Instructions to follow
In the records below, tally the lines that contain the word "methods" and give only that number.

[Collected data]
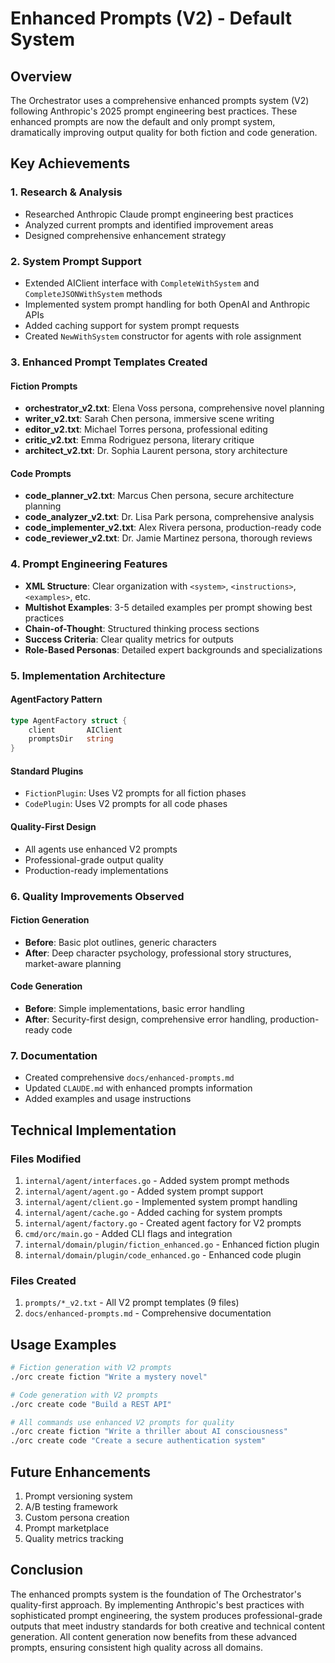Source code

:# Enhanced Prompts (V2) - Default System

## Overview
The Orchestrator uses a comprehensive enhanced prompts system (V2) following Anthropic's 2025 prompt engineering best practices. These enhanced prompts are now the default and only prompt system, dramatically improving output quality for both fiction and code generation.

## Key Achievements

### 1. Research & Analysis
- Researched Anthropic Claude prompt engineering best practices
- Analyzed current prompts and identified improvement areas
- Designed comprehensive enhancement strategy

### 2. System Prompt Support
- Extended AIClient interface with `CompleteWithSystem` and `CompleteJSONWithSystem` methods
- Implemented system prompt handling for both OpenAI and Anthropic APIs
- Added caching support for system prompt requests
- Created `NewWithSystem` constructor for agents with role assignment

### 3. Enhanced Prompt Templates Created

#### Fiction Prompts
- **orchestrator_v2.txt**: Elena Voss persona, comprehensive novel planning
- **writer_v2.txt**: Sarah Chen persona, immersive scene writing
- **editor_v2.txt**: Michael Torres persona, professional editing
- **critic_v2.txt**: Emma Rodriguez persona, literary critique
- **architect_v2.txt**: Dr. Sophia Laurent persona, story architecture

#### Code Prompts
- **code_planner_v2.txt**: Marcus Chen persona, secure architecture planning
- **code_analyzer_v2.txt**: Dr. Lisa Park persona, comprehensive analysis
- **code_implementer_v2.txt**: Alex Rivera persona, production-ready code
- **code_reviewer_v2.txt**: Dr. Jamie Martinez persona, thorough reviews

### 4. Prompt Engineering Features
- **XML Structure**: Clear organization with `<system>`, `<instructions>`, `<examples>`, etc.
- **Multishot Examples**: 3-5 detailed examples per prompt showing best practices
- **Chain-of-Thought**: Structured thinking process sections
- **Success Criteria**: Clear quality metrics for outputs
- **Role-Based Personas**: Detailed expert backgrounds and specializations

### 5. Implementation Architecture

#### AgentFactory Pattern
```go
type AgentFactory struct {
    client       AIClient
    promptsDir   string
}
```

#### Standard Plugins
- `FictionPlugin`: Uses V2 prompts for all fiction phases
- `CodePlugin`: Uses V2 prompts for all code phases

#### Quality-First Design
- All agents use enhanced V2 prompts
- Professional-grade output quality
- Production-ready implementations

### 6. Quality Improvements Observed

#### Fiction Generation
- **Before**: Basic plot outlines, generic characters
- **After**: Deep character psychology, professional story structures, market-aware planning

#### Code Generation
- **Before**: Simple implementations, basic error handling
- **After**: Security-first design, comprehensive error handling, production-ready code

### 7. Documentation
- Created comprehensive `docs/enhanced-prompts.md`
- Updated `CLAUDE.md` with enhanced prompts information
- Added examples and usage instructions

## Technical Implementation

### Files Modified
1. `internal/agent/interfaces.go` - Added system prompt methods
2. `internal/agent/agent.go` - Added system prompt support
3. `internal/agent/client.go` - Implemented system prompt handling
4. `internal/agent/cache.go` - Added caching for system prompts
5. `internal/agent/factory.go` - Created agent factory for V2 prompts
6. `cmd/orc/main.go` - Added CLI flags and integration
7. `internal/domain/plugin/fiction_enhanced.go` - Enhanced fiction plugin
8. `internal/domain/plugin/code_enhanced.go` - Enhanced code plugin

### Files Created
1. `prompts/*_v2.txt` - All V2 prompt templates (9 files)
2. `docs/enhanced-prompts.md` - Comprehensive documentation

## Usage Examples

```bash
# Fiction generation with V2 prompts
./orc create fiction "Write a mystery novel"

# Code generation with V2 prompts
./orc create code "Build a REST API"

# All commands use enhanced V2 prompts for quality
./orc create fiction "Write a thriller about AI consciousness"
./orc create code "Create a secure authentication system"
```

## Future Enhancements
1. Prompt versioning system
2. A/B testing framework
3. Custom persona creation
4. Prompt marketplace
5. Quality metrics tracking

## Conclusion
The enhanced prompts system is the foundation of The Orchestrator's quality-first approach. By implementing Anthropic's best practices with sophisticated prompt engineering, the system produces professional-grade outputs that meet industry standards for both creative and technical content generation. All content generation now benefits from these advanced prompts, ensuring consistent high quality across all domains.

Solved problem
2